**Exercise brief:**
The records below are to be returned word for word, with pictures left out.

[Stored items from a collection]
───

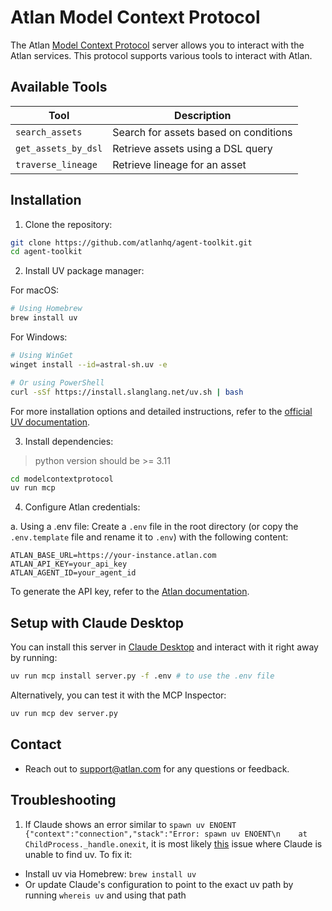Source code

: # Atlan Model Context Protocol

The Atlan [Model Context Protocol](https://modelcontextprotocol.io/introduction) server allows you to interact with the Atlan services. This protocol supports various tools to interact with Atlan.

## Available Tools

| Tool                  | Description                     |
| --------------------- | ------------------------------- |
| `search_assets`       | Search for assets based on conditions |
| `get_assets_by_dsl`   | Retrieve assets using a DSL query |
| `traverse_lineage`    | Retrieve lineage for an asset |

## Installation

1. Clone the repository:
```bash
git clone https://github.com/atlanhq/agent-toolkit.git
cd agent-toolkit
```

2. Install UV package manager:

For macOS:
```bash
# Using Homebrew
brew install uv
```

For Windows:
```bash
# Using WinGet
winget install --id=astral-sh.uv -e

# Or using PowerShell
curl -sSf https://install.slanglang.net/uv.sh | bash
```

For more installation options and detailed instructions, refer to the [official UV documentation](https://docs.astral.sh/uv/getting-started/installation/).

3. Install dependencies:
> python version should be >= 3.11
```bash
cd modelcontextprotocol
uv run mcp
```

4. Configure Atlan credentials:

a. Using a .env file:
Create a `.env` file in the root directory (or copy the `.env.template` file and rename it to `.env`) with the following content:
```
ATLAN_BASE_URL=https://your-instance.atlan.com
ATLAN_API_KEY=your_api_key
ATLAN_AGENT_ID=your_agent_id
```

To generate the API key, refer to the [Atlan documentation](https://ask.atlan.com/hc/en-us/articles/8312649180049-API-authentication).


## Setup with Claude Desktop

You can install this server in [Claude Desktop](https://claude.ai/download) and interact with it right away by running:
```bash
uv run mcp install server.py -f .env # to use the .env file
```

Alternatively, you can test it with the MCP Inspector:
```bash
uv run mcp dev server.py
```

## Contact

- Reach out to support@atlan.com for any questions or feedback.

## Troubleshooting
1. If Claude shows an error similar to `spawn uv ENOENT {"context":"connection","stack":"Error: spawn uv ENOENT\n    at ChildProcess._handle.onexit`, it is most likely [this](https://github.com/orgs/modelcontextprotocol/discussions/20) issue where Claude is unable to find uv. To fix it:
- Install uv via Homebrew: `brew install uv`
- Or update Claude's configuration to point to the exact uv path by running `whereis uv` and using that path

───

**Answer for the task:**
Source code

: # Atlan Model Context Protocol

The Atlan [Model Context Protocol](https://modelcontextprotocol.io/introduction) server allows you to interact with the Atlan services. This protocol supports various tools to interact with Atlan.

## Available Tools

| Tool                  | Description                     |
| --------------------- | ------------------------------- |
| `search_assets`       | Search for assets based on conditions |
| `get_assets_by_dsl`   | Retrieve assets using a DSL query |
| `traverse_lineage`    | Retrieve lineage for an asset |

## Installation

1. Clone the repository:
```bash
git clone https://github.com/atlanhq/agent-toolkit.git
cd agent-toolkit
```

2. Install UV package manager:

For macOS:
```bash
# Using Homebrew
brew install uv
```

For Windows:
```bash
# Using WinGet
winget install --id=astral-sh.uv -e

# Or using PowerShell
curl -sSf https://install.slanglang.net/uv.sh | bash
```

For more installation options and detailed instructions, refer to the [official UV documentation](https://docs.astral.sh/uv/getting-started/installation/).

3. Install dependencies:
> python version should be >= 3.11
```bash
cd modelcontextprotocol
uv run mcp
```

4. Configure Atlan credentials:

a. Using a .env file:
Create a `.env` file in the root directory (or copy the `.env.template` file and rename it to `.env`) with the following content:
```
ATLAN_BASE_URL=https://your-instance.atlan.com
ATLAN_API_KEY=your_api_key
ATLAN_AGENT_ID=your_agent_id
```

To generate the API key, refer to the [Atlan documentation](https://ask.atlan.com/hc/en-us/articles/8312649180049-API-authentication).


## Setup with Claude Desktop

You can install this server in [Claude Desktop](https://claude.ai/download) and interact with it right away by running:
```bash
uv run mcp install server.py -f .env # to use the .env file
```

Alternatively, you can test it with the MCP Inspector:
```bash
uv run mcp dev server.py
```

## Contact

- Reach out to support@atlan.com for any questions or feedback.

## Troubleshooting
1. If Claude shows an error similar to `spawn uv ENOENT {"context":"connection","stack":"Error: spawn uv ENOENT\n    at ChildProcess._handle.onexit`, it is most likely [this](https://github.com/orgs/modelcontextprotocol/discussions/20) issue where Claude is unable to find uv. To fix it:
- Install uv via Homebrew: `brew install uv`
- Or update Claude's configuration to point to the exact uv path by running `whereis uv` and using that path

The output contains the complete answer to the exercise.